What are the key specs of the Vera Rubin NVL72?

72 Rubin GPUs + 36 Vera CPUs in a liquid-cooled rack; 3.6 TB/s per-GPU NVLink 6 bandwidth (260 TB/s rack total); 75 TB total fast memory (20.7 TB HBM4 + 54 TB LPDDR5X); 1.6 PB/s HBM bandwidth; 3.6 EFLOPS NVFP4 inference (10x performance/watt and 1/10 cost per token vs Blackwell); 2.5 EFLOPS training with 1/4 the Blackwell GPU count for MoE models.

What is the Vera CPU and how does it differ from Intel/AMD server CPUs?

The Vera CPU is purpose-built for agentic AI and reinforcement learning—not a general-purpose server CPU. Its 88 Olympus cores at 1.2 TB/s bandwidth and 1.8 TB/s NVLink-C2C with Rubin GPUs make it 50% faster and 2x more efficient than traditional rack-scale CPUs for AI workloads. It cannot simply replace Intel Xeon or AMD EPYC for general compute.

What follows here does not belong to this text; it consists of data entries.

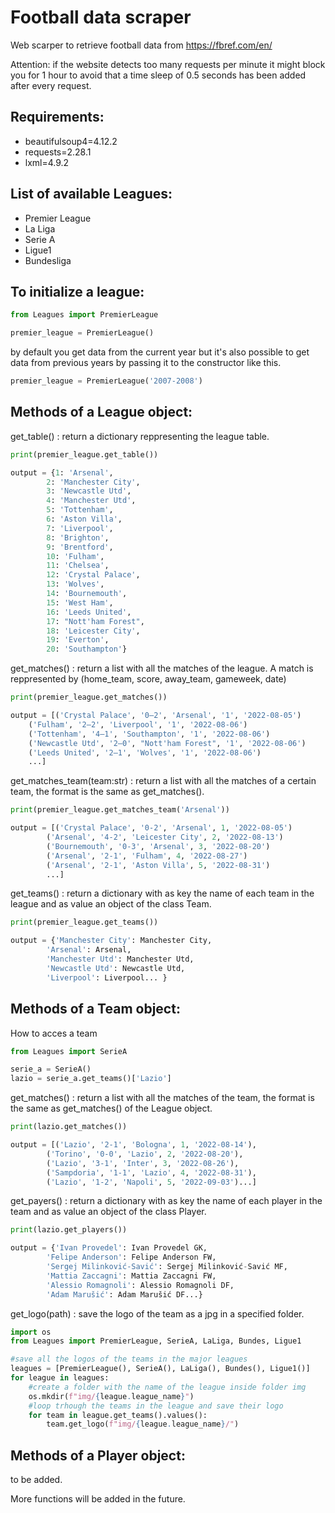 # Football data scraper
Web scarper to retrieve football data from https://fbref.com/en/

Attention: if the website detects too many requests per minute it might block you for 1 hour to avoid that a time sleep of 0.5 seconds has been added after every request.



## Requirements:
-   beautifulsoup4=4.12.2
-   requests=2.28.1
-   lxml=4.9.2

## List of available Leagues:
-   Premier League
-   La Liga
-   Serie A
-   Ligue1
-   Bundesliga

## To initialize a league:
```py
from Leagues import PremierLeague

premier_league = PremierLeague()
```
by default you get data from the current year but it's also possible to get data from previous years by passing it to the constructor like this. 

```py
premier_league = PremierLeague('2007-2008')
```

## Methods of a League object:
get_table() : return a dictionary reppresenting the league table.
```py
print(premier_league.get_table())

output = {1: 'Arsenal', 
        2: 'Manchester City', 
        3: 'Newcastle Utd', 
        4: 'Manchester Utd', 
        5: 'Tottenham', 
        6: 'Aston Villa', 
        7: 'Liverpool', 
        8: 'Brighton', 
        9: 'Brentford', 
        10: 'Fulham', 
        11: 'Chelsea', 
        12: 'Crystal Palace', 
        13: 'Wolves', 
        14: 'Bournemouth', 
        15: 'West Ham', 
        16: 'Leeds United', 
        17: "Nott'ham Forest", 
        18: 'Leicester City',
        19: 'Everton', 
        20: 'Southampton'}
```
get_matches() : return a list with all the matches of the league. A match is reppresented by (home_team, score, away_team, gameweek, date)

```py
print(premier_league.get_matches())

output = [('Crystal Palace', '0–2', 'Arsenal', '1', '2022-08-05')
    ('Fulham', '2–2', 'Liverpool', '1', '2022-08-06')
    ('Tottenham', '4–1', 'Southampton', '1', '2022-08-06')
    ('Newcastle Utd', '2–0', "Nott'ham Forest", '1', '2022-08-06')
    ('Leeds United', '2–1', 'Wolves', '1', '2022-08-06')
    ...]
```
get_matches_team(team:str) : return a list with all the matches of a certain team, the format is the same as get_matches().
```py
print(premier_league.get_matches_team('Arsenal'))

output = [('Crystal Palace', '0-2', 'Arsenal', 1, '2022-08-05')
        ('Arsenal', '4-2', 'Leicester City', 2, '2022-08-13')
        ('Bournemouth', '0-3', 'Arsenal', 3, '2022-08-20')
        ('Arsenal', '2-1', 'Fulham', 4, '2022-08-27')
        ('Arsenal', '2-1', 'Aston Villa', 5, '2022-08-31')
        ...]
```
get_teams() : return a dictionary with as key the name of each team in the league and as value an object of the class Team.
```py
print(premier_league.get_teams())

output = {'Manchester City': Manchester City, 
        'Arsenal': Arsenal, 
        'Manchester Utd': Manchester Utd, 
        'Newcastle Utd': Newcastle Utd, 
        'Liverpool': Liverpool... }
```

## Methods of a Team object:
How to acces a team
```py
from Leagues import SerieA

serie_a = SerieA()
lazio = serie_a.get_teams()['Lazio']
```
get_matches() : return a list with all the matches of the team, the format is the same as get_matches() of the League object.
```py
print(lazio.get_matches())

output = [('Lazio', '2-1', 'Bologna', 1, '2022-08-14'),
        ('Torino', '0-0', 'Lazio', 2, '2022-08-20'), 
        ('Lazio', '3-1', 'Inter', 3, '2022-08-26'), 
        ('Sampdoria', '1-1', 'Lazio', 4, '2022-08-31'), 
        ('Lazio', '1-2', 'Napoli', 5, '2022-09-03')...]
```
get_payers() : return a dictionary with as key the name of each player in the team and as value an object of the class Player.
```py
print(lazio.get_players())

output = {'Ivan Provedel': Ivan Provedel GK, 
        'Felipe Anderson': Felipe Anderson FW, 
        'Sergej Milinković-Savić': Sergej Milinković-Savić MF, 
        'Mattia Zaccagni': Mattia Zaccagni FW, 
        'Alessio Romagnoli': Alessio Romagnoli DF, 
        'Adam Marušić': Adam Marušić DF...}
```
get_logo(path) : save the logo of the team as a jpg in a specified folder.
```py
import os
from Leagues import PremierLeague, SerieA, LaLiga, Bundes, Ligue1

#save all the logos of the teams in the major leagues
leagues = [PremierLeague(), SerieA(), LaLiga(), Bundes(), Ligue1()]
for league in leagues:
    #create a folder with the name of the league inside folder img
    os.mkdir(f"img/{league.league_name}")
    #loop trhough the teams in the league and save their logo
    for team in league.get_teams().values():
        team.get_logo(f"img/{league.league_name}/")
```
## Methods of a Player object:
to be added.


More functions will be added in the future.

When is Vera Rubin available and what does it cost?

NVIDIA confirmed Vera Rubin is in full production and will be delivered to customers in H2 2026. First recipients are major cloud providers (AWS, Azure, Google Cloud). Rack pricing is expected in the multi-million dollar range (the Blackwell NVL72 was priced around $2.7M). Individual access will be through cloud services.